A state Senate committee advanced a proposal Tuesday to make a similar swap for individual taxpayers.
Even taking into account the loss of the federal tax break, the Department of Revenue estimated HB 293 would give corporations a collective annual tax reduction of almost $119 million, meaning that revenue loss for the state would have to be offset by other legislation to achieve revenue neutrality. To make the bill combo revenue neutral, the corporate income tax rate in HB 293 would need to be nearly 7%, about one percentage point below the current top rate of 8%, said Greg Albrecht, the Legislative Fiscal Office’s chief economist.
And the entire conversation depends on predicting corporate tax receipts.
“The underlying tax is highly volatile,” Albrecht said, adding that most corporate taxes are paid by large national and international companies that have “big swings in their profit base from year to year.”

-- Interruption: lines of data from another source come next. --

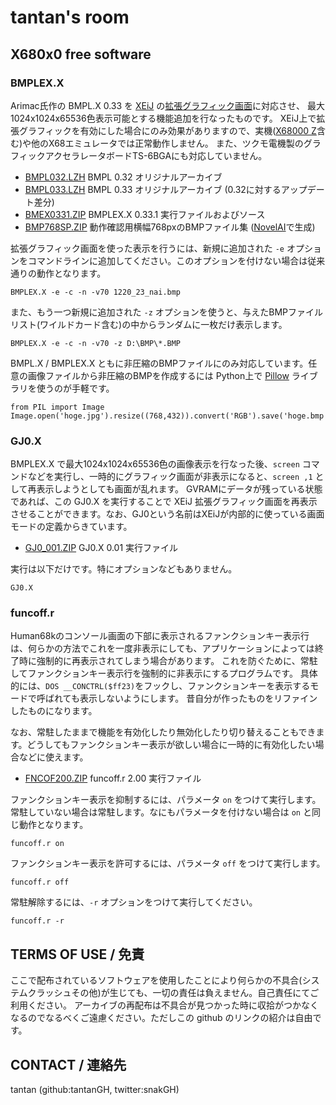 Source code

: # tantan's room

## X680x0 free software

### BMPLEX.X

Arimac氏作の BMPL.X 0.33 を [XEiJ](https://stdkmd.net/xeij/) の[拡張グラフィック画面](https://stdkmd.net/xeij/feature.htm#extendedgraphic)に対応させ、
最大1024x1024x65536色表示可能とする機能追加を行なったものです。
XEiJ上で拡張グラフィックを有効にした場合にのみ効果がありますので、実機([X68000 Z](https://www.zuiki.co.jp/products/x68000z/)含む)や他のX68エミュレータでは正常動作しません。
また、ツクモ電機製のグラフィックアクセラレータボードTS-6BGAにも対応していません。

* [BMPL032.LZH](https://github.com/tantanGH/distribution/raw/main/BMPL032.LZH) BMPL 0.32 オリジナルアーカイブ
* [BMPL033.LZH](https://github.com/tantanGH/distribution/raw/main/BMPL033.LZH) BMPL 0.33 オリジナルアーカイブ (0.32に対するアップデート差分)
* [BMEX0331.ZIP](https://github.com/tantanGH/distribution/raw/main/BMEX0331.ZIP) BMPLEX.X 0.33.1 実行ファイルおよびソース
* [BMP768SP.ZIP](https://github.com/tantanGH/distribution/raw/main/BMP768SP.ZIP) 動作確認用横幅768pxのBMPファイル集 ([NovelAI](https://novelai.net/)で生成)

拡張グラフィック画面を使った表示を行うには、新規に追加された `-e` オプションをコマンドラインに追加してください。このオプションを付けない場合は従来通りの動作となります。

    BMPLEX.X -e -c -n -v70 1220_23_nai.bmp

また、もう一つ新規に追加された `-z` オプションを使うと、与えたBMPファイルリスト(ワイルドカード含む)の中からランダムに一枚だけ表示します。

    BMPLEX.X -e -c -n -v70 -z D:\BMP\*.BMP

BMPL.X / BMPLEX.X ともに非圧縮のBMPファイルにのみ対応しています。任意の画像ファイルから非圧縮のBMPを作成するには
Python上で [Pillow](https://pillow.readthedocs.io/en/stable/) ライブラリを使うのが手軽です。

    from PIL import Image
    Image.open('hoge.jpg').resize((768,432)).convert('RGB').save('hoge.bmp')


### GJ0.X

BMPLEX.X で最大1024x1024x65536色の画像表示を行なった後、`screen` コマンドなどを実行し、一時的にグラフィック画面が非表示になると、`screen ,1` として再表示しようとしても画面が乱れます。
GVRAMにデータが残っている状態であれば、この GJ0.X を実行することで XEiJ 拡張グラフィック画面を再表示させることができます。なお、GJ0という名前はXEiJが内部的に使っている画面モードの定義からきています。

* [GJ0_001.ZIP](https://github.com/tantanGH/distribution/raw/main/GJ0_001.ZIP) GJ0.X 0.01 実行ファイル

実行は以下だけです。特にオプションなどもありません。

    GJ0.X

### funcoff.r

Human68kのコンソール画面の下部に表示されるファンクションキー表示行は、何らかの方法でこれを一度非表示にしても、アプリケーションによっては終了時に強制的に再表示されてしまう場合があります。
これを防ぐために、常駐してファンクションキー表示行を強制的に非表示にするプログラムです。
具体的には、`DOS __CONCTRL($ff23)`をフックし、ファンクションキーを表示するモードで呼ばれても表示しないようにします。
昔自分が作ったものをリファインしたものになります。

なお、常駐したままで機能を有効化したり無効化したり切り替えることもできます。どうしてもファンクションキー表示が欲しい場合に一時的に有効化したい場合などに使えます。

* [FNCOF200.ZIP](https://github.com/tantanGH/distribution/raw/main/FNCOF200.ZIP) funcoff.r 2.00 実行ファイル

ファンクションキー表示を抑制するには、パラメータ `on` をつけて実行します。常駐していない場合は常駐します。なにもパラメータを付けない場合は `on` と同じ動作となります。

    funcoff.r on

ファンクションキー表示を許可するには、パラメータ `off` をつけて実行します。

    funcoff.r off
    
常駐解除するには、`-r` オプションをつけて実行してください。

    funcoff.r -r

## TERMS OF USE / 免責

ここで配布されているソフトウェアを使用したことにより何らかの不具合(システムクラッシュその他)が生じても、一切の責任は負えません。自己責任にてご利用ください。
アーカイブの再配布は不具合が見つかった時に収拾がつかなくなるのでなるべくご遠慮ください。ただしこの github のリンクの紹介は自由です。

## CONTACT / 連絡先

tantan (github:tantanGH, twitter:snakGH)

<!---
tantanGH/tantanGH is a ✨ special ✨ repository because its `README.md` (this file) appears on your GitHub profile.
You can click the Preview link to take a look at your changes.
--->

The House Ways and Means Committee advanced HB 292 without objection. HB 293 advanced on a 10-6 vote, with the committee’s Democrats voting against.
Two lawmakers seeking to trim or eliminate a long list of tax breaks voluntarily parked their bills Wednesday. The Legislative Fiscal Office hasn’t created estimates of how much either bill would save the state.
Wednesday’s discussions, however, and the number of lobbyists turning in red cards indicating their opposition, illustrated how politically difficult simplifying the tax code can be.
“House Bill 444 is probably the simplest, longest, and most controversial bill I have ever carried,” Rep. Stuart Bishop, R-Lafayette, who chairs the House Ways and Means Committee, said of his 100-page bill.
Bishop’s proposal calls for sunsetting hundreds of exemptions, credits and incentives by 2025. Supporters would be able to come back in four years to justify why their program should be extended, he said.
House Bill 454 by Rep. Phillip DeVillier, R-Erath, is a 35-page instrument that would slash the value of many exemptions, deductions and credits by half.
“I guess I’ll apologize to each one of you for all the calls and texts and emails you got about this bill [from opponents],” he said. “But I’m really not sorry about it.”
Lobbyists representing sectors including oil and gas, chemical manufacturing, banking, insurance and more lined up to defend their tax breaks. For example, Kevin Cunningham, representing property and casualty insurers, said his members pay premium taxes instead of income taxes, so the loss of their income tax credit would result in “double taxation.”
DeVillier pledged to work with stakeholders on their concerns. The authors voluntarily deferred House Bills 444 and 445, which keeps the measures alive for the rest of the session.